**Task prompt**
Using the material below, print the line that contains "## Installation", the line that contains "## Branches & pull requests", and every line in between, exactly and nothing else.

⟨

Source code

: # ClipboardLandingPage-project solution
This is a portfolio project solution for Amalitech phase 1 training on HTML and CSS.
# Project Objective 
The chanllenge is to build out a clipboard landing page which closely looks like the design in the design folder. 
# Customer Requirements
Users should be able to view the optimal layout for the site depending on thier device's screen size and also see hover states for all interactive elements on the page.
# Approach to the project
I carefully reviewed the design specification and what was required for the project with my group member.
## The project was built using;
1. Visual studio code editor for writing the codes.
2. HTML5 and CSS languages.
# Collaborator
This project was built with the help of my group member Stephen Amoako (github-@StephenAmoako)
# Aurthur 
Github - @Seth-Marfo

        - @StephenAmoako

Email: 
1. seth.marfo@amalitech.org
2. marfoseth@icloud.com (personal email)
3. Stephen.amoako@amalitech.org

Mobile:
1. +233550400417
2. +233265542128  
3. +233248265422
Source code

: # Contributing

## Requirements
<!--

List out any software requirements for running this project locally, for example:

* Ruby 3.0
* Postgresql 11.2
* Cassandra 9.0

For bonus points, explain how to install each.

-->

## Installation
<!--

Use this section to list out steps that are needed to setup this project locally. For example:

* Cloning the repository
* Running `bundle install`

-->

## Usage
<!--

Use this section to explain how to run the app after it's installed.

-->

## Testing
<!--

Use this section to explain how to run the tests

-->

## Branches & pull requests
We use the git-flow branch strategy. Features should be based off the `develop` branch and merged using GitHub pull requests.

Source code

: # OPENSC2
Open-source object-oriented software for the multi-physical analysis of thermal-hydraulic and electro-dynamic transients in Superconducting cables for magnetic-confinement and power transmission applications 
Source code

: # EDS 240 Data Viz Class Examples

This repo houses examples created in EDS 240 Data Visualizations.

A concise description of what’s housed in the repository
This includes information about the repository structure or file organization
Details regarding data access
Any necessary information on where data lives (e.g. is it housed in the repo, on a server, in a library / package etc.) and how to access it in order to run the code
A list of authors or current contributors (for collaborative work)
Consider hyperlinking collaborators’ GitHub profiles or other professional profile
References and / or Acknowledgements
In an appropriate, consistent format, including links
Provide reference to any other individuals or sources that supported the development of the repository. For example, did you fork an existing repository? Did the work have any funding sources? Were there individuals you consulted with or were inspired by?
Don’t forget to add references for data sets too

⟩

**Answer to the problem**
## Installation
<!--

Use this section to list out steps that are needed to setup this project locally. For example:

* Cloning the repository
* Running `bundle install`

-->

## Usage
<!--

Use this section to explain how to run the app after it's installed.

-->

## Testing
<!--

Use this section to explain how to run the tests

-->

## Branches & pull requests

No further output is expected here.